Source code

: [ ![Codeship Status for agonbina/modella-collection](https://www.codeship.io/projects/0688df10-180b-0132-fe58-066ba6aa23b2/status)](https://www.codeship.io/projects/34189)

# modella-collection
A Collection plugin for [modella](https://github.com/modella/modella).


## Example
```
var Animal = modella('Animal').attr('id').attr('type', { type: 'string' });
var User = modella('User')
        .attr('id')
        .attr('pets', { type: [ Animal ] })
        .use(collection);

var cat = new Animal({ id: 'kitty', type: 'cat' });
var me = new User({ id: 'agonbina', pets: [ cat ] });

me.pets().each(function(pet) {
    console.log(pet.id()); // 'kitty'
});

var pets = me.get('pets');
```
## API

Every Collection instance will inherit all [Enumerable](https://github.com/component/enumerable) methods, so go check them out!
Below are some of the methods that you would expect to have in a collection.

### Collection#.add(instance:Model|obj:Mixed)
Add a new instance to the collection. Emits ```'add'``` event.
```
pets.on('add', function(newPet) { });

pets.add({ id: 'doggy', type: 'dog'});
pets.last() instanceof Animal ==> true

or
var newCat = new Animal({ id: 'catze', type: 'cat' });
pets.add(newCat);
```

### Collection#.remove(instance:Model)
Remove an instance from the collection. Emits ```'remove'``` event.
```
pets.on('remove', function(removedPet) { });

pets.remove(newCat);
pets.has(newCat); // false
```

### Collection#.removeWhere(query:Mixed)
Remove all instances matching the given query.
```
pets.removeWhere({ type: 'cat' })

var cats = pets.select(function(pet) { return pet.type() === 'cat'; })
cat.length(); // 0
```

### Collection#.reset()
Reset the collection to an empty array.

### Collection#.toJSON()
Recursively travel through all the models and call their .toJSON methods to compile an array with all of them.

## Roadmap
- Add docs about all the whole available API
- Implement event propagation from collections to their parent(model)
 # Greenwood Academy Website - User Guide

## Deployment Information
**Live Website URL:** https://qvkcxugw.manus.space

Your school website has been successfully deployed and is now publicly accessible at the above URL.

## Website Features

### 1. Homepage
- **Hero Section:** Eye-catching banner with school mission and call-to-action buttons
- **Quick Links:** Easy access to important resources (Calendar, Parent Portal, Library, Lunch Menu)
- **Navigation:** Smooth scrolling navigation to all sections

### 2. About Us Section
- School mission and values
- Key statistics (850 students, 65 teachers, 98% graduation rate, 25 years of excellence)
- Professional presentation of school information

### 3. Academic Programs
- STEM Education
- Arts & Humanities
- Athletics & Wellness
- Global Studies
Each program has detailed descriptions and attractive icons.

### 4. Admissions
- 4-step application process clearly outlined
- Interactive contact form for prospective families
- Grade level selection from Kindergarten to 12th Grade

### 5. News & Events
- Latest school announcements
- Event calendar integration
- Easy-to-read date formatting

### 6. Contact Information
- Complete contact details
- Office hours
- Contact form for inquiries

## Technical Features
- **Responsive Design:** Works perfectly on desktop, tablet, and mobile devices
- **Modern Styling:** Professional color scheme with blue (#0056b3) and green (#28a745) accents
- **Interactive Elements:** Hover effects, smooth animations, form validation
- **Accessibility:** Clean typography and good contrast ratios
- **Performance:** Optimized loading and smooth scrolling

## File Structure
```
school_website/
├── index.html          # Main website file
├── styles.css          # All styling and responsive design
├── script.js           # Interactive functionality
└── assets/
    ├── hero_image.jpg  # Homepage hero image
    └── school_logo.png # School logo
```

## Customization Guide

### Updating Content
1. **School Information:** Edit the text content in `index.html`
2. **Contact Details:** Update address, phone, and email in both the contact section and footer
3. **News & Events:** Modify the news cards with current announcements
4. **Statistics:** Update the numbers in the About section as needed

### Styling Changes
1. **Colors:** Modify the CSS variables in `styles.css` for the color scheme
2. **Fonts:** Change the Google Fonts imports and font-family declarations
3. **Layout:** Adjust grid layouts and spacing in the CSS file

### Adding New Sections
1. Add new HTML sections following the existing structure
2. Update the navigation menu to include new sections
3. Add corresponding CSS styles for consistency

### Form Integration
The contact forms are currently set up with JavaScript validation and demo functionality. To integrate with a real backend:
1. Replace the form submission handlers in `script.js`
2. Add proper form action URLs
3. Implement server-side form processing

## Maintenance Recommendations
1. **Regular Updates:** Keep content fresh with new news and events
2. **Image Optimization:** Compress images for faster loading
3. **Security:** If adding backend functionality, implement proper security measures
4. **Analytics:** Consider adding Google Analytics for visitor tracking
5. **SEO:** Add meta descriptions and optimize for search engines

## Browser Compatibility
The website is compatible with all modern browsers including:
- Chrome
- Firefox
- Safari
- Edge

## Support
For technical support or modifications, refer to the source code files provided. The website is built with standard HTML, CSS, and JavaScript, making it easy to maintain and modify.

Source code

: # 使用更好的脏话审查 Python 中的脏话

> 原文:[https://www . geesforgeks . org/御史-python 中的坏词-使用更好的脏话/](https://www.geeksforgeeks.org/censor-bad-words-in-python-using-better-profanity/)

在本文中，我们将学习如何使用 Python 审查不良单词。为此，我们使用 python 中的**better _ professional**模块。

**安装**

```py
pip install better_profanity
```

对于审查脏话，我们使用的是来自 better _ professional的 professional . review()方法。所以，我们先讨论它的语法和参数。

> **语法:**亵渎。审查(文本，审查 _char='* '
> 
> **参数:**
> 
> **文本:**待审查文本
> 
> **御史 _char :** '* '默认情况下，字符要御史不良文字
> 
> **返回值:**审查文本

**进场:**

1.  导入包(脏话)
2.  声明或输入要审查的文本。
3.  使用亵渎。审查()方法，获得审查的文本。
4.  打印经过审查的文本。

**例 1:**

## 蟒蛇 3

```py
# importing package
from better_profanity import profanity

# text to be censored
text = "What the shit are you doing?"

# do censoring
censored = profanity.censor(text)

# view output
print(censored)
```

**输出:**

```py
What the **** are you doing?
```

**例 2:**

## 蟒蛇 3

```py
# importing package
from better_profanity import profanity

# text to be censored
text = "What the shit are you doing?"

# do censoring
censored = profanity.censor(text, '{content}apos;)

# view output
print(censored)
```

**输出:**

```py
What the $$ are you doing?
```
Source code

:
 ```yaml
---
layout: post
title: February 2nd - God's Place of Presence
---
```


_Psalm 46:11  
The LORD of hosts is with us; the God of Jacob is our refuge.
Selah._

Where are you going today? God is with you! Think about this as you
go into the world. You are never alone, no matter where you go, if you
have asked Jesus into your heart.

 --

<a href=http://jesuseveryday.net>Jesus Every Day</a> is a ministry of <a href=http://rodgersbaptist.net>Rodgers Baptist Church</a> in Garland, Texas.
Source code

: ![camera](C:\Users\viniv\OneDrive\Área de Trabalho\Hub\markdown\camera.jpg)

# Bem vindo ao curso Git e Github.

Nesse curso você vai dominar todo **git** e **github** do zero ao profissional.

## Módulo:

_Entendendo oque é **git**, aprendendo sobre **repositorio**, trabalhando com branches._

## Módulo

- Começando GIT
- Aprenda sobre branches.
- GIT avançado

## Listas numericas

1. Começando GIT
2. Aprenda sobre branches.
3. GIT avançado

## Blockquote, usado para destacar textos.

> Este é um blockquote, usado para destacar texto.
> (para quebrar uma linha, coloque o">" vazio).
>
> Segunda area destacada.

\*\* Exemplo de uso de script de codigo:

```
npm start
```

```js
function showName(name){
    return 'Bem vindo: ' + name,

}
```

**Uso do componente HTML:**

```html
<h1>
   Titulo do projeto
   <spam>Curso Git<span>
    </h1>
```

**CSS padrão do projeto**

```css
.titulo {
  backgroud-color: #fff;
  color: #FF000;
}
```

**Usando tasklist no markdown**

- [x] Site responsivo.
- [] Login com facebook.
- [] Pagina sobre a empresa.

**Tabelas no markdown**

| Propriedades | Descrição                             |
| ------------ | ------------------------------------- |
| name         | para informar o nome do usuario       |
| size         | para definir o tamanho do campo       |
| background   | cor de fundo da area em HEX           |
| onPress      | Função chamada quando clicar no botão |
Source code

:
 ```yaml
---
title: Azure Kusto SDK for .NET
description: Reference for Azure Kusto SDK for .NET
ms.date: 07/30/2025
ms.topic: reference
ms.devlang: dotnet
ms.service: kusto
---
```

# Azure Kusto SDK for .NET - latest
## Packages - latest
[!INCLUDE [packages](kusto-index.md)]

========

Your task: Only the number is wanted: how many lines of the material above include the word "Mixed"?

Answer to the exercise: 2